## YOUR ASSIGNMENT
Restate the data word for word. Leave the pictures out.

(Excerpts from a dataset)
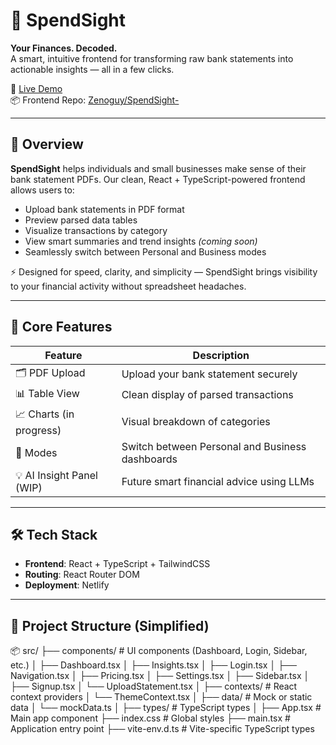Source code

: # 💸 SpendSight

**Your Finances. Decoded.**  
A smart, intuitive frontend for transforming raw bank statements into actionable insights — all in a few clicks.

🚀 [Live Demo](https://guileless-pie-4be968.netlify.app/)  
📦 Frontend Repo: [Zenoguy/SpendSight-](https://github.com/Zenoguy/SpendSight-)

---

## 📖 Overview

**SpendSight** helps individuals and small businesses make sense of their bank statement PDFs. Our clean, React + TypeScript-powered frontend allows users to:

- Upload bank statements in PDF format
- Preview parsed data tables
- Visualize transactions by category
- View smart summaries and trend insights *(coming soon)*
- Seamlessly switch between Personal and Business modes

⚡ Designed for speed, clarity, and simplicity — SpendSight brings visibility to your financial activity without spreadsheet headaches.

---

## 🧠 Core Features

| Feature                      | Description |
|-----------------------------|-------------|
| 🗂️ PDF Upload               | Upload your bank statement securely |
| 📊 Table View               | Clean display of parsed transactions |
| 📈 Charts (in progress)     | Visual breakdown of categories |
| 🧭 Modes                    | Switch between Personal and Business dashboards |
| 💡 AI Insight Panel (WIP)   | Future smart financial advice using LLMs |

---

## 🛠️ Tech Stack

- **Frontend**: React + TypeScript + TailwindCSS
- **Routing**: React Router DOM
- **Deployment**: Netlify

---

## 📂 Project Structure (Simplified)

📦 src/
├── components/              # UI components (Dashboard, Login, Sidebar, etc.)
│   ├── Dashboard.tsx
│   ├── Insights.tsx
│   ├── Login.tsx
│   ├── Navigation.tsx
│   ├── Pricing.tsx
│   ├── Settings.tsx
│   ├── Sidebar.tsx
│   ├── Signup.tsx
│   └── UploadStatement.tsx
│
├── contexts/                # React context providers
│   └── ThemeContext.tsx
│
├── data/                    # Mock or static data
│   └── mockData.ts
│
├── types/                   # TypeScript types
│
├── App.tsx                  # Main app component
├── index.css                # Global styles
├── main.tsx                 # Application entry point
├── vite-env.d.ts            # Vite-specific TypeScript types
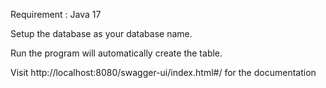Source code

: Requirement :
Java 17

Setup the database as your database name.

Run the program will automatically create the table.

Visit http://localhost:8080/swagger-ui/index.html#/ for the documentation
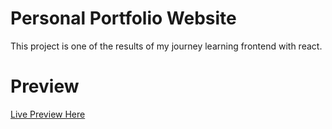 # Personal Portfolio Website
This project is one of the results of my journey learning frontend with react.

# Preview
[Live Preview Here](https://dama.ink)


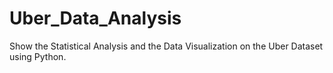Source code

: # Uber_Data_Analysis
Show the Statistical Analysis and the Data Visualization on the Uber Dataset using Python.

## WRITTEN ANSWER
Source code

: # 💸 SpendSight

**Your Finances. Decoded.**  
A smart, intuitive frontend for transforming raw bank statements into actionable insights — all in a few clicks.

🚀 [Live Demo](https://guileless-pie-4be968.netlify.app/)  
📦 Frontend Repo: [Zenoguy/SpendSight-](https://github.com/Zenoguy/SpendSight-)

---

## 📖 Overview

**SpendSight** helps individuals and small businesses make sense of their bank statement PDFs. Our clean, React + TypeScript-powered frontend allows users to:

- Upload bank statements in PDF format
- Preview parsed data tables
- Visualize transactions by category
- View smart summaries and trend insights *(coming soon)*
- Seamlessly switch between Personal and Business modes

⚡ Designed for speed, clarity, and simplicity — SpendSight brings visibility to your financial activity without spreadsheet headaches.

---

## 🧠 Core Features

| Feature                      | Description |
|-----------------------------|-------------|
| 🗂️ PDF Upload               | Upload your bank statement securely |
| 📊 Table View               | Clean display of parsed transactions |
| 📈 Charts (in progress)     | Visual breakdown of categories |
| 🧭 Modes                    | Switch between Personal and Business dashboards |
| 💡 AI Insight Panel (WIP)   | Future smart financial advice using LLMs |

---

## 🛠️ Tech Stack

- **Frontend**: React + TypeScript + TailwindCSS
- **Routing**: React Router DOM
- **Deployment**: Netlify

---

## 📂 Project Structure (Simplified)

📦 src/
├── components/              # UI components (Dashboard, Login, Sidebar, etc.)
│   ├── Dashboard.tsx
│   ├── Insights.tsx
│   ├── Login.tsx
│   ├── Navigation.tsx
│   ├── Pricing.tsx
│   ├── Settings.tsx
│   ├── Sidebar.tsx
│   ├── Signup.tsx
│   └── UploadStatement.tsx
│
├── contexts/                # React context providers
│   └── ThemeContext.tsx
│
├── data/                    # Mock or static data
│   └── mockData.ts
│
├── types/                   # TypeScript types
│
├── App.tsx                  # Main app component
├── index.css                # Global styles
├── main.tsx                 # Application entry point
├── vite-env.d.ts            # Vite-specific TypeScript types
Source code

: Requirement :
Java 17

Setup the database as your database name.

Run the program will automatically create the table.

Visit http://localhost:8080/swagger-ui/index.html#/ for the documentation
 # Personal Portfolio Website
This project is one of the results of my journey learning frontend with react.

# Preview
[Live Preview Here](https://dama.ink)


Source code

: # Uber_Data_Analysis
Show the Statistical Analysis and the Data Visualization on the Uber Dataset using Python.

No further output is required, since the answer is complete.